Disegnata dall'ing. Coluccia di Roma, la nuova barca, completamente in lega leggera d'alluminio, misura 13,60 metri fuori tutto ed è attrezzata per la crociera con qualsiasi tempo. Ha uno scafo a quattro spigoli dalle dimensioni generose ed una cupola aerodinamica ampiamente finestrata per poter agevolmente effettuare le guardie al coperto. Il suo albero, realizzato anch'esso in lega leggera, è munito di due crocette e permette di aprire al vento una superficie velica di 108 metri quadrati. Lo sloop dispone inoltre di un motore ausiliario Volvo Penta da 55 hp.

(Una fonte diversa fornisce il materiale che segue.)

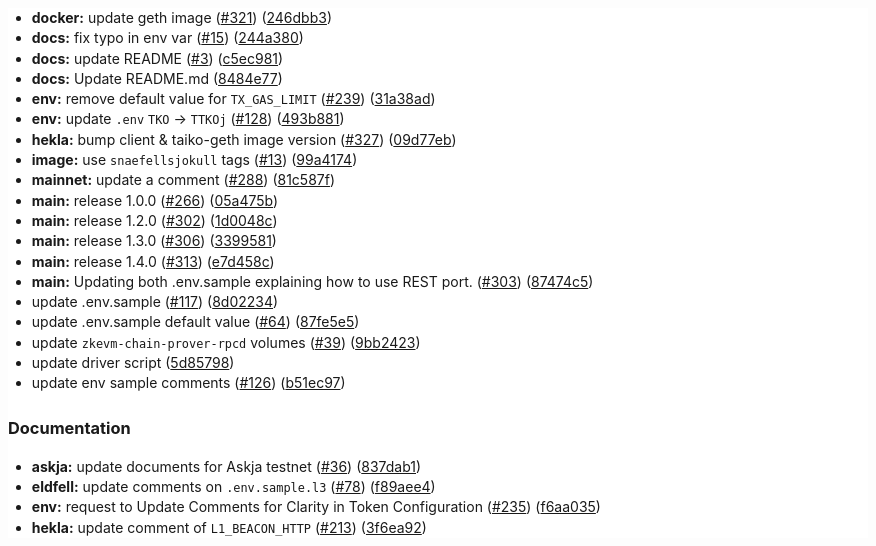 * **docker:** update geth image ([#321](https://github.com/MXCzkEVM/simple-mxc-node/issues/321)) ([246dbb3](https://github.com/MXCzkEVM/simple-mxc-node/commit/246dbb3fd93e35a76d19eb985a6225b2448ce1a1))
* **docs:** fix typo in env var ([#15](https://github.com/MXCzkEVM/simple-mxc-node/issues/15)) ([244a380](https://github.com/MXCzkEVM/simple-mxc-node/commit/244a380449af963b8f52a72c5155b50fb56180af))
* **docs:** update README ([#3](https://github.com/MXCzkEVM/simple-mxc-node/issues/3)) ([c5ec981](https://github.com/MXCzkEVM/simple-mxc-node/commit/c5ec981658d631ba7c2c120af9a38a76d24cb2b4))
* **docs:** Update README.md ([8484e77](https://github.com/MXCzkEVM/simple-mxc-node/commit/8484e7702ab2bca93ec09d910c230128d8c22b80))
* **env:** remove default value for `TX_GAS_LIMIT` ([#239](https://github.com/MXCzkEVM/simple-mxc-node/issues/239)) ([31a38ad](https://github.com/MXCzkEVM/simple-mxc-node/commit/31a38adb945c8c77c132b162f24fb0e042850846))
* **env:** update `.env` `TKO` -&gt; `TTKOj`  ([#128](https://github.com/MXCzkEVM/simple-mxc-node/issues/128)) ([493b881](https://github.com/MXCzkEVM/simple-mxc-node/commit/493b881431b778fdcd82ec5db0eb661ccb233615))
* **hekla:** bump client & taiko-geth image version ([#327](https://github.com/MXCzkEVM/simple-mxc-node/issues/327)) ([09d77eb](https://github.com/MXCzkEVM/simple-mxc-node/commit/09d77ebc61506cf6fb67fd60b7ffba4325ee8c6f))
* **image:** use `snaefellsjokull` tags ([#13](https://github.com/MXCzkEVM/simple-mxc-node/issues/13)) ([99a4174](https://github.com/MXCzkEVM/simple-mxc-node/commit/99a41741624a7021fb2adf2d10eb1a09f7c9dc48))
* **mainnet:** update a comment ([#288](https://github.com/MXCzkEVM/simple-mxc-node/issues/288)) ([81c587f](https://github.com/MXCzkEVM/simple-mxc-node/commit/81c587fbde246bcd2a04a243049efc52fb95c2cb))
* **main:** release 1.0.0 ([#266](https://github.com/MXCzkEVM/simple-mxc-node/issues/266)) ([05a475b](https://github.com/MXCzkEVM/simple-mxc-node/commit/05a475b09b653c29c86516840f8cea46783edfd0))
* **main:** release 1.2.0 ([#302](https://github.com/MXCzkEVM/simple-mxc-node/issues/302)) ([1d0048c](https://github.com/MXCzkEVM/simple-mxc-node/commit/1d0048ccb3666a3204e58d70ee12c21ebc4c7ea5))
* **main:** release 1.3.0 ([#306](https://github.com/MXCzkEVM/simple-mxc-node/issues/306)) ([3399581](https://github.com/MXCzkEVM/simple-mxc-node/commit/3399581b49ec00c661b148f4d3ab7d7f207c1799))
* **main:** release 1.4.0 ([#313](https://github.com/MXCzkEVM/simple-mxc-node/issues/313)) ([e7d458c](https://github.com/MXCzkEVM/simple-mxc-node/commit/e7d458c8cb0e4ae458f3f15f2a8121804f688034))
* **main:** Updating both .env.sample explaining how to use REST port. ([#303](https://github.com/MXCzkEVM/simple-mxc-node/issues/303)) ([87474c5](https://github.com/MXCzkEVM/simple-mxc-node/commit/87474c5debe99ab93b54fc953dfb0c6ebf4eaa25))
* update .env.sample ([#117](https://github.com/MXCzkEVM/simple-mxc-node/issues/117)) ([8d02234](https://github.com/MXCzkEVM/simple-mxc-node/commit/8d02234468a9cbad23d4554948e4b92b40d8c363))
* update .env.sample default value ([#64](https://github.com/MXCzkEVM/simple-mxc-node/issues/64)) ([87fe5e5](https://github.com/MXCzkEVM/simple-mxc-node/commit/87fe5e5c551d1573de4c3416ec61c6f3d525d813))
* update `zkevm-chain-prover-rpcd` volumes ([#39](https://github.com/MXCzkEVM/simple-mxc-node/issues/39)) ([9bb2423](https://github.com/MXCzkEVM/simple-mxc-node/commit/9bb24238b6d2e03a2e79918454ac32075f56e32b))
* update driver script ([5d85798](https://github.com/MXCzkEVM/simple-mxc-node/commit/5d857989d412c15938ac51e629008cf6da010553))
* update env sample comments ([#126](https://github.com/MXCzkEVM/simple-mxc-node/issues/126)) ([b51ec97](https://github.com/MXCzkEVM/simple-mxc-node/commit/b51ec973ead21cbd8da0b53db40d2f9070cda405))


### Documentation

* **askja:** update documents for Askja testnet ([#36](https://github.com/MXCzkEVM/simple-mxc-node/issues/36)) ([837dab1](https://github.com/MXCzkEVM/simple-mxc-node/commit/837dab13c8fa24286bf5ec3a85856278a5ea9d98))
* **eldfell:** update comments on `.env.sample.l3` ([#78](https://github.com/MXCzkEVM/simple-mxc-node/issues/78)) ([f89aee4](https://github.com/MXCzkEVM/simple-mxc-node/commit/f89aee4243c985103bf94344dc81d416e78cbf98))
* **env:** request to Update Comments for Clarity in Token Configuration ([#235](https://github.com/MXCzkEVM/simple-mxc-node/issues/235)) ([f6aa035](https://github.com/MXCzkEVM/simple-mxc-node/commit/f6aa035de3406c1140b906ef5ac9ba115b9e8228))
* **hekla:** update comment of `L1_BEACON_HTTP` ([#213](https://github.com/MXCzkEVM/simple-mxc-node/issues/213)) ([3f6ea92](https://github.com/MXCzkEVM/simple-mxc-node/commit/3f6ea924be68c7ade52dd68de67b588a01d49a44))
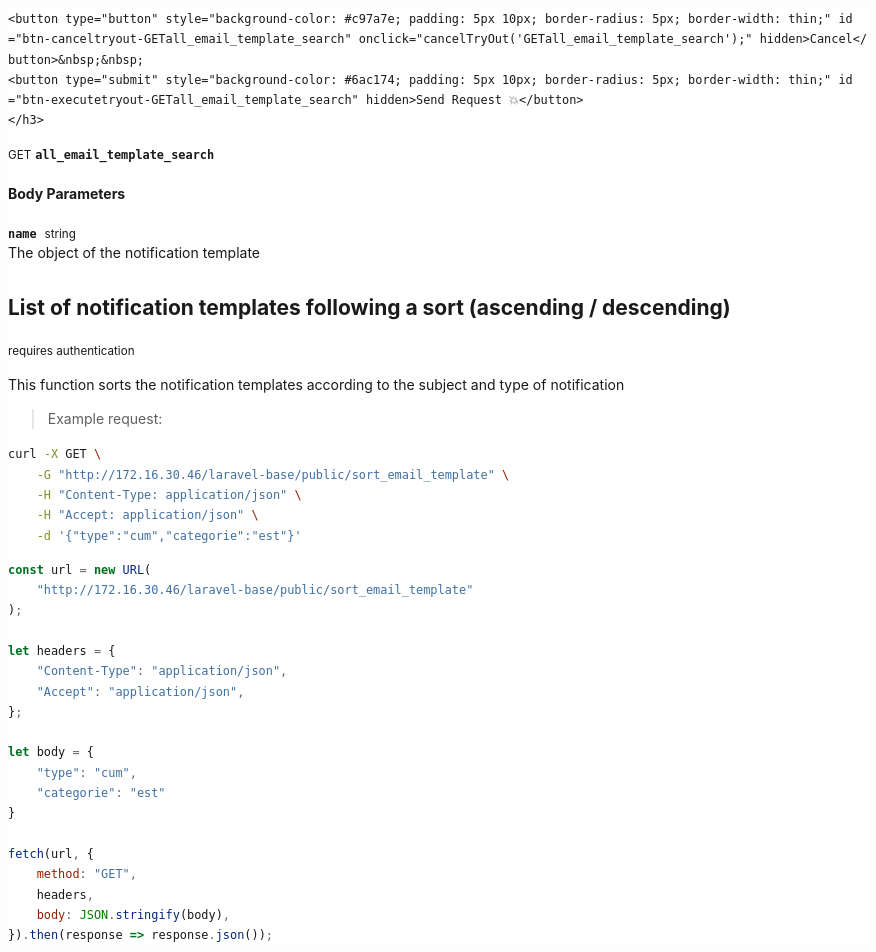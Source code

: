     <button type="button" style="background-color: #c97a7e; padding: 5px 10px; border-radius: 5px; border-width: thin;" id="btn-canceltryout-GETall_email_template_search" onclick="cancelTryOut('GETall_email_template_search');" hidden>Cancel</button>&nbsp;&nbsp;
    <button type="submit" style="background-color: #6ac174; padding: 5px 10px; border-radius: 5px; border-width: thin;" id="btn-executetryout-GETall_email_template_search" hidden>Send Request 💥</button>
    </h3>
<p>
<small class="badge badge-green">GET</small>
 <b><code>all_email_template_search</code></b>
</p>
<p>
<label id="auth-GETall_email_template_search" hidden>Authorization header: <b><code>Bearer </code></b><input type="text" name="Authorization" data-prefix="Bearer " data-endpoint="GETall_email_template_search" data-component="header"></label>
</p>
<h4 class="fancy-heading-panel"><b>Body Parameters</b></h4>
<p>
<b><code>name</code></b>&nbsp;&nbsp;<small>string</small>  &nbsp;
<input type="text" name="name" data-endpoint="GETall_email_template_search" data-component="body" required  hidden>
<br>
The object of the notification template</p>

</form>


## List of notification templates following a sort (ascending / descending)

<small class="badge badge-darkred">requires authentication</small>

This function sorts the notification templates according to the subject and type of notification

> Example request:

```bash
curl -X GET \
    -G "http://172.16.30.46/laravel-base/public/sort_email_template" \
    -H "Content-Type: application/json" \
    -H "Accept: application/json" \
    -d '{"type":"cum","categorie":"est"}'

```

```javascript
const url = new URL(
    "http://172.16.30.46/laravel-base/public/sort_email_template"
);

let headers = {
    "Content-Type": "application/json",
    "Accept": "application/json",
};

let body = {
    "type": "cum",
    "categorie": "est"
}

fetch(url, {
    method: "GET",
    headers,
    body: JSON.stringify(body),
}).then(response => response.json());
```
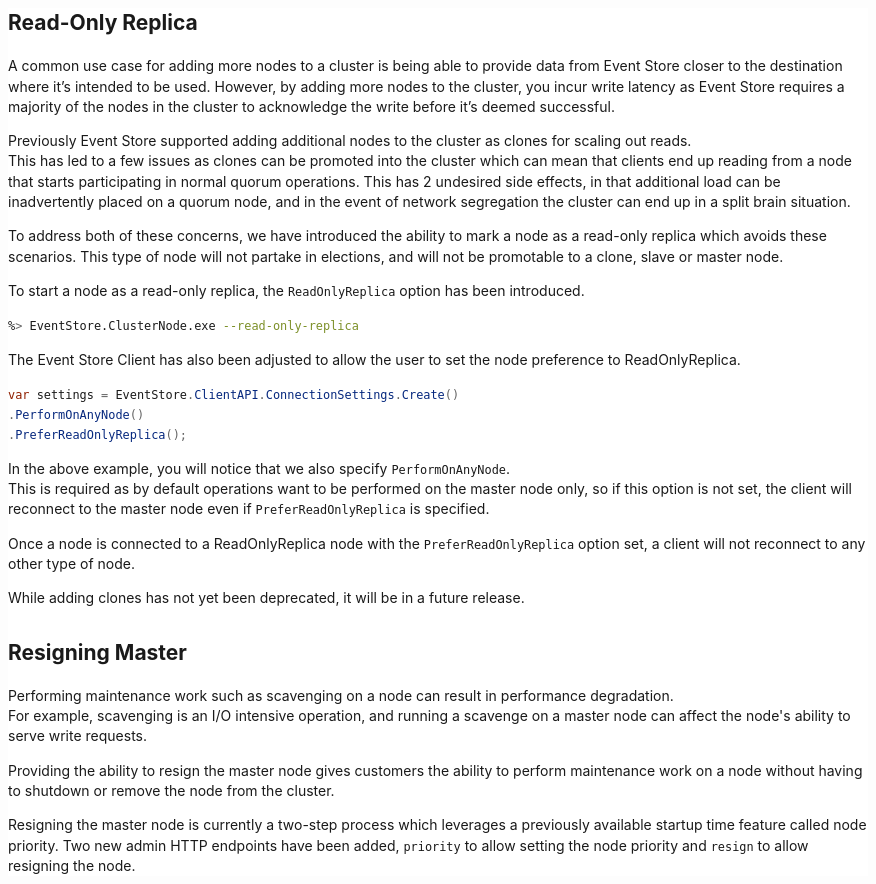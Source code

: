 ## Read-Only Replica

A common use case for adding more nodes to a cluster is being able to provide data from Event Store closer to the destination where it’s intended to be used. However, by adding more nodes to the cluster, you incur write latency as Event Store requires a majority of the nodes in the cluster to acknowledge the write before it’s deemed successful.

Previously Event Store supported adding additional nodes to the cluster as clones for scaling out reads.  
This has led to a few issues as clones can be promoted into the cluster which can mean that clients end up reading from a node that starts participating in normal quorum operations. This has 2 undesired side effects, in that additional load can be inadvertently placed on a quorum node, and in the event of network segregation the cluster can end up in a split brain situation.

To address both of these concerns, we have introduced the ability to mark a node as a read-only replica which avoids these scenarios. This type of node will not partake in elections, and will not be promotable to a clone, slave or master node.

To start a node as a read-only replica, the `ReadOnlyReplica` option has been introduced.

```bash
%> EventStore.ClusterNode.exe --read-only-replica
```

The Event Store Client has also been adjusted to allow the user to set the node preference to ReadOnlyReplica.

```csharp
var settings = EventStore.ClientAPI.ConnectionSettings.Create()
.PerformOnAnyNode()
.PreferReadOnlyReplica();
```

In the above example, you will notice that we also specify `PerformOnAnyNode`.  
This is required as by default operations want to be performed on the master node only, so if this option is not set, the client will reconnect to the master node even if `PreferReadOnlyReplica` is specified.

Once a node is connected to a ReadOnlyReplica node with the `PreferReadOnlyReplica` option set, a client will not reconnect to any other type of node.

While adding clones has not yet been deprecated, it will be in a future release.

## Resigning Master

Performing maintenance work such as scavenging on a node can result in performance degradation.  
For example, scavenging is an I/O intensive operation, and running a scavenge on a master node can affect the node's ability to serve write requests.

Providing the ability to resign the master node gives customers the ability to perform maintenance work on a node without having to shutdown or remove the node from the cluster.

Resigning the master node is currently a two-step process which leverages a previously available startup time feature called node priority. Two new admin HTTP endpoints have been added, `priority` to allow setting the node priority and `resign` to allow resigning the node.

Questa è la prima realizzazione della società Daka Boats, da pochi mesi attiva nel suo cantiere nella zona artigianale di Collesalvetti, che ha già partecipato nel febbraio scorso al Sea Tec di Marina di Massa di Carrara e sarà presente al prossimo Salone internazionale della nautica di Genova.
La ditta fa parte della Daka Group che deriva dal ramo operativo iniziale Telecontrol D'Aka esistente dal 1978. Fondata a Castellammare di Stabia dal perito navale Alfredo Kaladich (di lontane origini fiumane: la sua famiglia si trasferì infatti a Napoli alla metà del '700 al servizio del sovrano borbonico) la ditta ha lungamente operato dedicandosi all'impiantistica sulle navi in costruzione presso lo stabilimento Fincantieri di Castellammare ed in seguito anche alla realizzazione di mezzi per la difesa ambientale. Dal 1984 al 1998 ha infatti costruito i veicoli anfibi cingolati tipo Crab 1 e Crab 2 impiegati nella bonifica dei corsi d'acqua ed battelli tipo Pelikan e Dolphin per l'attività antinquinamento. Nel campo dello yachting la ditta partenopea ha poi realizzato, nel 1991, un megayacht di 50 metri per conto della Dragomar.
L'arrivo nella provincia di Livorno della società partenopea coincide con l'avvio, verso la metà degli anni '90, del Cantiere navale fratelli Orlando lavorando all'impiantistica di chimichiere, posacavi e navi passeggeri.
La crisi del Cantiere livornese ha però richiesto un riposizionamento della Telecontrol D'Aka e perciò, accanto alla consueta attività nell'impiantistica navale ed industriale, è stato avviato anche il settore della nautica da diporto: la creazione della Daka Boats di cui il nuovo sloop costituisce la prima uscita ufficiale.
Attualmente presso la Daka Boats sono in costruzione varie altre barche a vela, come gli sloop 45' commissionati dalla Sleeker e gli sloop 35' realizzati su licenza Van de Stadt (il prestigioso cantiere olandese conosciuto, fra l'altro, per il celebre ketch Stormvogel), tutti con scafo metallico (acciaio o lega leggera). È inoltre in costruzione uno sloop 46' che scenderà in mare nella primavera prossima e che, come per le altre barche, è espressamente configurato secondo le esigenze dell'armatore committente.